Auf der Suche nach dem Winter-Weihnachtsgefühl

Keine Spur von Klimawandel: Eiszeit in Emmendingen - Bilder: Anselm Bußhoff

Keine Spur von Klimawandel: Eiszeit in Emmendingen – Bilder: Anselm Bußhoff

Als wir Kinder waren, schien sich die Zeit bis Heilig Abend endlos hinzuziehen. Wann endlich backen wir die ersten Plätzchen? Wann dürfen wir die Wohnung schmücken? Und: Wann endlich fällt der erste Schnee? Erwartungsvoll, sehnsüchtig konnten wir beiden Freundinnen stundenlang am Fenster stehen, die Nasen plattgedrückt an der kalten Scheibe hinaus ins Graue starren und darüber philosophieren, ob die Wolken nicht vielleicht doch so „ein bitzelchen schneegrau“ aussehen. Oft ging unser wichtigster Weihnachtswunsch spätestens am 24. Dezember endlich in Erfüllung: es schneite.

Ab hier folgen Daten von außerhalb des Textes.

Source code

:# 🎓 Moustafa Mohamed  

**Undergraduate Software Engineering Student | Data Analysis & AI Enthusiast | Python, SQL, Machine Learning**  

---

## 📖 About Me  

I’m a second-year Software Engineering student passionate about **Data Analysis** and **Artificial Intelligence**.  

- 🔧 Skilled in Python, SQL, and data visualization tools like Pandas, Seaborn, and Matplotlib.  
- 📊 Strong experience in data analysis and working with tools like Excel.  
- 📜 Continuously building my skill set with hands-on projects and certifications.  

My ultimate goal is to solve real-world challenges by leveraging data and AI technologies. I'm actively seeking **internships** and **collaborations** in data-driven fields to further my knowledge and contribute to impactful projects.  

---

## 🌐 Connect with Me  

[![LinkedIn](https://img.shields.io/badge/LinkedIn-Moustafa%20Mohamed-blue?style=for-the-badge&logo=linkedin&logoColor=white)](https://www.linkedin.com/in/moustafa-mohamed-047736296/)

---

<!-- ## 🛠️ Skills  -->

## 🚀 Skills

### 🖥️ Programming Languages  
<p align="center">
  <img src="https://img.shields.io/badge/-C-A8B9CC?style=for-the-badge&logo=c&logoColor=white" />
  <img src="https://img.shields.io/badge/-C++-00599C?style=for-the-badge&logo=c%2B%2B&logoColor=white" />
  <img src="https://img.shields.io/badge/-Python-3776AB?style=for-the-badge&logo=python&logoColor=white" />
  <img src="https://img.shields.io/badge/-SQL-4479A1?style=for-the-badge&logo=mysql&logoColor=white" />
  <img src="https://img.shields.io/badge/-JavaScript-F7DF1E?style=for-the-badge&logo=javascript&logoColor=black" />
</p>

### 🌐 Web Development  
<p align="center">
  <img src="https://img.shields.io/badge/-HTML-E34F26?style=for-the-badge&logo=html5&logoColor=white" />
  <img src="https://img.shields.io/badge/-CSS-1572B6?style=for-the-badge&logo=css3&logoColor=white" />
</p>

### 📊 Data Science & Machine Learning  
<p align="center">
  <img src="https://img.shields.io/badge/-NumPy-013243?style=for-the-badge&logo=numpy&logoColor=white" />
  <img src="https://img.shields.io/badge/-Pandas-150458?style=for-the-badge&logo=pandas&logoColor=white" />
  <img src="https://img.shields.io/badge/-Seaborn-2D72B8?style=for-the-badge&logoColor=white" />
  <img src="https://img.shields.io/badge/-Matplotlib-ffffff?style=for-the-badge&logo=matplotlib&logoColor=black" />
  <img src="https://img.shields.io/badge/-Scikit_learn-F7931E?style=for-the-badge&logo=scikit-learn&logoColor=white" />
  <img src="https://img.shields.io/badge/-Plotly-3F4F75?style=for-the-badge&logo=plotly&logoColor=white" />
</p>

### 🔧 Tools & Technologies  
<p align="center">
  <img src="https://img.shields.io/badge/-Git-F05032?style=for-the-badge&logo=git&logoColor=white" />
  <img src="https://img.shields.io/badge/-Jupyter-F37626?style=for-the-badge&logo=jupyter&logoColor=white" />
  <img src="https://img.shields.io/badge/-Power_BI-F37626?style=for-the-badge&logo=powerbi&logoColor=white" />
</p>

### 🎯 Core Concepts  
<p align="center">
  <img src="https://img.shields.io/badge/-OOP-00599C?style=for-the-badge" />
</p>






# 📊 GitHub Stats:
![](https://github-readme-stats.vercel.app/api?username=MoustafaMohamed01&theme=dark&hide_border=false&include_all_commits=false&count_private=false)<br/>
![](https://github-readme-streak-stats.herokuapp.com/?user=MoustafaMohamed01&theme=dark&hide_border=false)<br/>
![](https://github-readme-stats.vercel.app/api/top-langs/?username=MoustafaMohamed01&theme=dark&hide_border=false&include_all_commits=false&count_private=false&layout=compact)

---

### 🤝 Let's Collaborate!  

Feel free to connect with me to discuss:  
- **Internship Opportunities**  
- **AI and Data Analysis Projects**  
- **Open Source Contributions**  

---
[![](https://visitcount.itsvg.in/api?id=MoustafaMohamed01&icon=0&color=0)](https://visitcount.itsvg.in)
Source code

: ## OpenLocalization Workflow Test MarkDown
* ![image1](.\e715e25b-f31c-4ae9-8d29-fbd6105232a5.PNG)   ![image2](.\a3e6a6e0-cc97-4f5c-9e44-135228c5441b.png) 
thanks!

Das erschwerte unser alljährliches Weihnachtsritual zwar etwas, machte es aber umso schöner: Jedes Jahr am Heilig Abend trafen wir zwei uns frühmorgens nach dem Frühstück dick eingemummt, stiegen auf unsere Räder und strampelten knappe vier Kilometer durch die kalte Winterlandschaft zu „unserem“ Pferdestall, um den Pferden Heika und Hella eine schöne Bescherung zu bereiten. An diesem Tag schmückten wir die Boxen unserer Reitgelegenheit mit Tannenzweigen und roten Schleifen, für die Pferde gab es besonders schöne Äpfel und Möhren und wir Mädels saßen fröstelnd auf den Strohballen, hauchten Atemwölkchen in die klammen Finger, beschenkten uns gegenseitig mit selbstgebastelten Kleinigkeiten und fühlten uns sehr weihnachtlich.

Heute ist außer einer schönen Erinnerung von diesem Ritual nicht viel geblieben: Die Freundin ist nach Amerika ausgewandert, die Pferde gibt es längst nicht mehr und auch auf den Schnee warten wir hierzulande Jahr für Jahr an Weihnachten vergebens. Unsere Kinder können die Geschichten von einst kaum glauben: Die Rheinebene dick verschneit? Tagelang? Sie starren statt aus dem Fenster aufs Smartphone der Eltern, checken Wetter-Apps und Nachrichtendienste und resümieren resigniert: Das wird nix mit dem Schnee an Heilig Abend.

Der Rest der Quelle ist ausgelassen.